Aim of the task →
Upon reaching the line containing "an initial $\alpha=4$.", output that line and all remaining lines exactly, through the end of the entries, and output nothing before it.

[Provided data Boundary: Start]

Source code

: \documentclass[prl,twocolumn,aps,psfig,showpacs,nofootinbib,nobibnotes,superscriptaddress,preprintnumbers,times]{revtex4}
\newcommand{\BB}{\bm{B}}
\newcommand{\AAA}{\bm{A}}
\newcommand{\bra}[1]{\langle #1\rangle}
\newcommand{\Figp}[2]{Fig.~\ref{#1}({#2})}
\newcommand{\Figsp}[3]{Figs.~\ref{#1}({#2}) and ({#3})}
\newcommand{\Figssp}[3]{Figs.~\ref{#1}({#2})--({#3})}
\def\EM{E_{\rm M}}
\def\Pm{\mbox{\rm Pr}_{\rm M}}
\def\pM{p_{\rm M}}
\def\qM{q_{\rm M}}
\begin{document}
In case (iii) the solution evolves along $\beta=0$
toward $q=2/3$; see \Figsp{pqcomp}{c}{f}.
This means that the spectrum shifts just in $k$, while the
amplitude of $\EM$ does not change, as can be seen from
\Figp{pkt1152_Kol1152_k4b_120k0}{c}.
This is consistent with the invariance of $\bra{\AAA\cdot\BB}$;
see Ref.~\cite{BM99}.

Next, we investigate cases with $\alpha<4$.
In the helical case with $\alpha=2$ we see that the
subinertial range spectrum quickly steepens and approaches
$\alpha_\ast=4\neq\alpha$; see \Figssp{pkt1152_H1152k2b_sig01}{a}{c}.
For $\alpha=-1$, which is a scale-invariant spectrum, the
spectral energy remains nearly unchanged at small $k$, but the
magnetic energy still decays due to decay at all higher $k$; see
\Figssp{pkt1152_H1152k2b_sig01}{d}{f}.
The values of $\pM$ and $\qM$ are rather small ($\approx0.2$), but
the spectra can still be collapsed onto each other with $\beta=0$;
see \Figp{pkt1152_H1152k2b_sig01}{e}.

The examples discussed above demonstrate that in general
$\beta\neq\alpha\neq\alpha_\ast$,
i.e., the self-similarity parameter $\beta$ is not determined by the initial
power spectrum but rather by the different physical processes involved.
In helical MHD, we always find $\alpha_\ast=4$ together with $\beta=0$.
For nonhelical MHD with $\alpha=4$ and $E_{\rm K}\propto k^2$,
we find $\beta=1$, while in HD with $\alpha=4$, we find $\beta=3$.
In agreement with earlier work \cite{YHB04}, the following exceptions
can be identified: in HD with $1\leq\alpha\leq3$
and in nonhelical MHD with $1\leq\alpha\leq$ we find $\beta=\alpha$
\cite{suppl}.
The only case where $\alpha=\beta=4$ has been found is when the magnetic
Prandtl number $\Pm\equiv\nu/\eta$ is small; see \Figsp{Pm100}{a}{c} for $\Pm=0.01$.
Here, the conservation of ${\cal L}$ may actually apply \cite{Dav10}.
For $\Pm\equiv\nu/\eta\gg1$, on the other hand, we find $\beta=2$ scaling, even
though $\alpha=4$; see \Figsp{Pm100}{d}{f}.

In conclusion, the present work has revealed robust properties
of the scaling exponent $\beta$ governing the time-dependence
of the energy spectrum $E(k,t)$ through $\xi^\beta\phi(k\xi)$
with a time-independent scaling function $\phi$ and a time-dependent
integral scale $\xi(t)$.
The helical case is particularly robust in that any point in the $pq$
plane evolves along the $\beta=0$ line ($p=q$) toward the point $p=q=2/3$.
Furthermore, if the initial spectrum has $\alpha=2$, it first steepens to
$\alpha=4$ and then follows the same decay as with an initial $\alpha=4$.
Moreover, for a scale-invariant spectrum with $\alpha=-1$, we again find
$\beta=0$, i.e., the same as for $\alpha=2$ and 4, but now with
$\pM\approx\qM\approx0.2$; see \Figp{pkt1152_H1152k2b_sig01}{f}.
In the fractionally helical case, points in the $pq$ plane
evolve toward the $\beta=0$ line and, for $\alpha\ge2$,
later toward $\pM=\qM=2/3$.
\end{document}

[Provided data Boundary: End]

Your solution →
$\alpha=4$ and then follows the same decay as with an initial $\alpha=4$.
Moreover, for a scale-invariant spectrum with $\alpha=-1$, we again find
$\beta=0$, i.e., the same as for $\alpha=2$ and 4, but now with
$\pM\approx\qM\approx0.2$; see \Figp{pkt1152_H1152k2b_sig01}{f}.
In the fractionally helical case, points in the $pq$ plane
evolve toward the $\beta=0$ line and, for $\alpha\ge2$,
later toward $\pM=\qM=2/3$.
\end{document}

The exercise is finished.